Alon Hilu : La maison Rajani
Fin 19e siècle, une première vague d’immigrants juifs de Pologne débarquent en Palestine ; parmi eux, un ingénieur agronome, Isaac Luminsky.
Intrigué par une très belle jeune femme palestinienne, Afifa, et son fils, Sala, il découvre le domaine de Rajani, que le propriétaire semble délaisser, ou tout au moins n’exploite pas aussi bien qu’il le faudrait.
Isaac va séduire Sala, qui le prendra pour l’ange Gabriel, mais il deviendra aussi très rapidement l’amant d’Afifa.
C’est donc un journal à deux voix que nous offre l’auteur : celui d’Isaac et celui de Sala ; une vision juive et une palestinienne sur la société de cette époque et surtout sur cette rivalité qui va saisir les deux communautés. Et si au début tout semble aller pour le mieux, tant que Sala ne découvrira pas les relations coupables entre sa mère et Isaac, par contre très rapidement, les deux journaux vont nous révéler ce conflit de plus en plus dramatique qui va opposer l’enfant et l’adulte… jusqu’à la conclusion finale.

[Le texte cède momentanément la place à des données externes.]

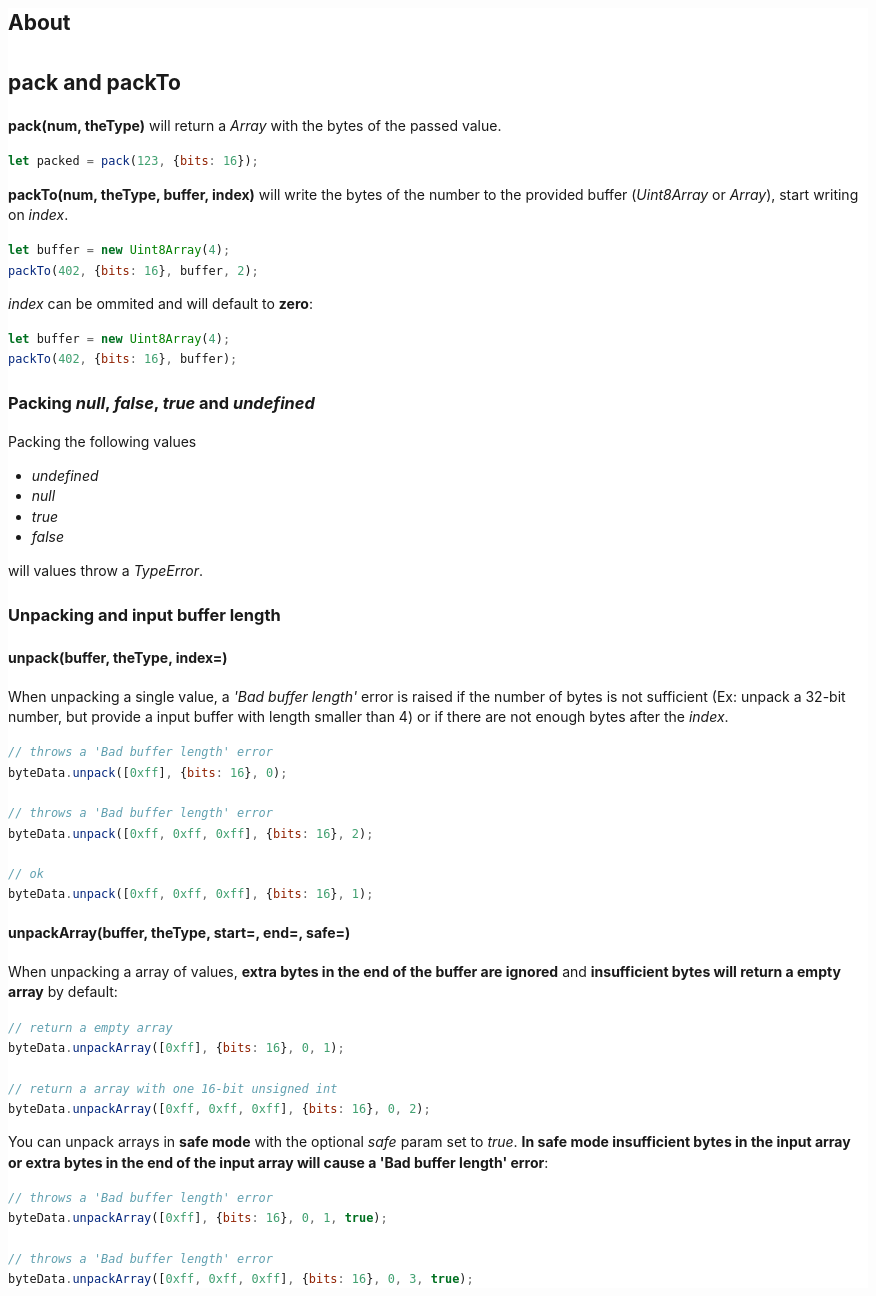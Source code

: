 ## About

## pack and packTo
**pack(num, theType)** will return a *Array* with the bytes of the passed value.
```javascript
let packed = pack(123, {bits: 16});
```
**packTo(num, theType, buffer, index)** will write the bytes of the number to the provided buffer (*Uint8Array* or *Array*), start writing on *index*.
```javascript
let buffer = new Uint8Array(4);
packTo(402, {bits: 16}, buffer, 2);
```
*index* can be ommited and will default to **zero**:
```javascript
let buffer = new Uint8Array(4);
packTo(402, {bits: 16}, buffer);
```

### Packing *null*, *false*, *true* and *undefined*
Packing the following values
- *undefined*
- *null*
- *true*
- *false*

will values throw a *TypeError*.

### Unpacking and input buffer length

#### unpack(buffer, theType, index=)
When unpacking a single value, a *'Bad buffer length'* error is raised if the number of bytes is not sufficient (Ex: unpack a 32-bit number, but provide a input buffer with length smaller than 4) or if there are not enough bytes after the *index*.
```javascript
// throws a 'Bad buffer length' error
byteData.unpack([0xff], {bits: 16}, 0);

// throws a 'Bad buffer length' error
byteData.unpack([0xff, 0xff, 0xff], {bits: 16}, 2);

// ok
byteData.unpack([0xff, 0xff, 0xff], {bits: 16}, 1); 
```

#### unpackArray(buffer, theType, start=, end=, safe=)
When unpacking a array of values, **extra bytes in the end of the buffer are ignored** and **insufficient bytes will return a empty array** by default:
```javascript
// return a empty array
byteData.unpackArray([0xff], {bits: 16}, 0, 1);

// return a array with one 16-bit unsigned int
byteData.unpackArray([0xff, 0xff, 0xff], {bits: 16}, 0, 2);
```
You can unpack arrays in **safe mode** with the optional *safe* param set to *true*. **In safe mode insufficient bytes in the input array or extra bytes in the end of the input array will cause a 'Bad buffer length' error**:
```javascript
// throws a 'Bad buffer length' error
byteData.unpackArray([0xff], {bits: 16}, 0, 1, true);

// throws a 'Bad buffer length' error
byteData.unpackArray([0xff, 0xff, 0xff], {bits: 16}, 0, 3, true);
```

Ce livre passionne tant par sa forme que par le fond historique qu’il nous fait approcher.
Mélange constant de deux points de vue, d’autant plus intéressant qu’il nous offre un raccourci saisissant entre deux évolutions historiques : celle d’un peuple, les Palestiniens, qui a toujours vécu sur cette terre, la Palestine, et qui, tant par fatalisme que par pur confort, se refuse à voir le danger qui arrive avec les Juifs. Les accents de prophète que prendra Sala pour convaincre ses compatriotes d’en prendre conscience ont alors une résonnance particulière, celle de cette réalité que nous présentent aujourd’hui les autorités israéliennes.
L’autre évolution, c’est celle de ses immigrés juifs ; ils ne viennent pas là en conquérants, mais bien pour essayer de se faire une petite place en total accord avec les arabes installés depuis tant et tant de temps ; et c’est toute la symbolique de ce domaine. Mais très vite cela se révèle impossible, parce qu’utopique pour cette autre raison, qu’il ne peut y avoir deux maîtres d’un même territoire, surtout deux maîtres qui n’ont pas les mêmes visions, ni les mêmes projets pour ce territoire.
La symbolique là-aussi apparaît avec toute sa force tragique : celui qui était le plus partisan de cette coexistence pacifique, Isaac, parce que la racine profonde en était bien la passion amoureuse, deviendra bien malgré lui, le destructeur de cette même coexistence.
Autre symbolique toute aussi tragique, déroutante : la force et la justesse politique sont le fait de ceux qui arrivent, qui apportent l’innovation, et contre qui les coutumes et les mœurs ancestrales n’ont aucune prise.
Emouvants aussi ces personnages.
Cet Isaac et sa recherche sensuelle ; « victime » d’une femme froide et complètement insensible, il n’a de cesse de trouver celle qui le comblera ; banalité qui sous une autre plume ennuierait par son côté très fleur bleue, alors qu’avec Alon Hilu cette quête à la fois analysée et indispensable prend une toute autre dimension : aspiration à la paix et à la béatitude qu’apporte la satisfaction totale des sens. Il y a là-aussi toute une symbolique, dans la mesure où ce « bonheur » il va l’obtenir avec Afifa, la Palestinienne : ce qui peut arriver à un couple, comment ne le pourrait-il pas au niveau de deux peuples ? Et le drame n’est-il pas que cette union ne peut absolument pas durer ?
Emouvant aussi cet enfant, ce Sala qui après avoir idolâtré, son ange Gabriel, Isaac, va le haïr avec une violence telle qu’elle ne peut que présager aussi cette autre haine, celle qui existe actuellement entre de nombreux Palestiniens et Israéliens.
J’avais beaucoup aimé d’Alon Hilu, son premier roman, mais avec ce second ouvrage, l’auteur confirme sa maîtrise d’écrivain ; et il réussit ce tour de force de nous faire comprendre, lui, l’Israélien, la diversité des deux cultures qui se livrent à une guerre fratricide pour la même terre.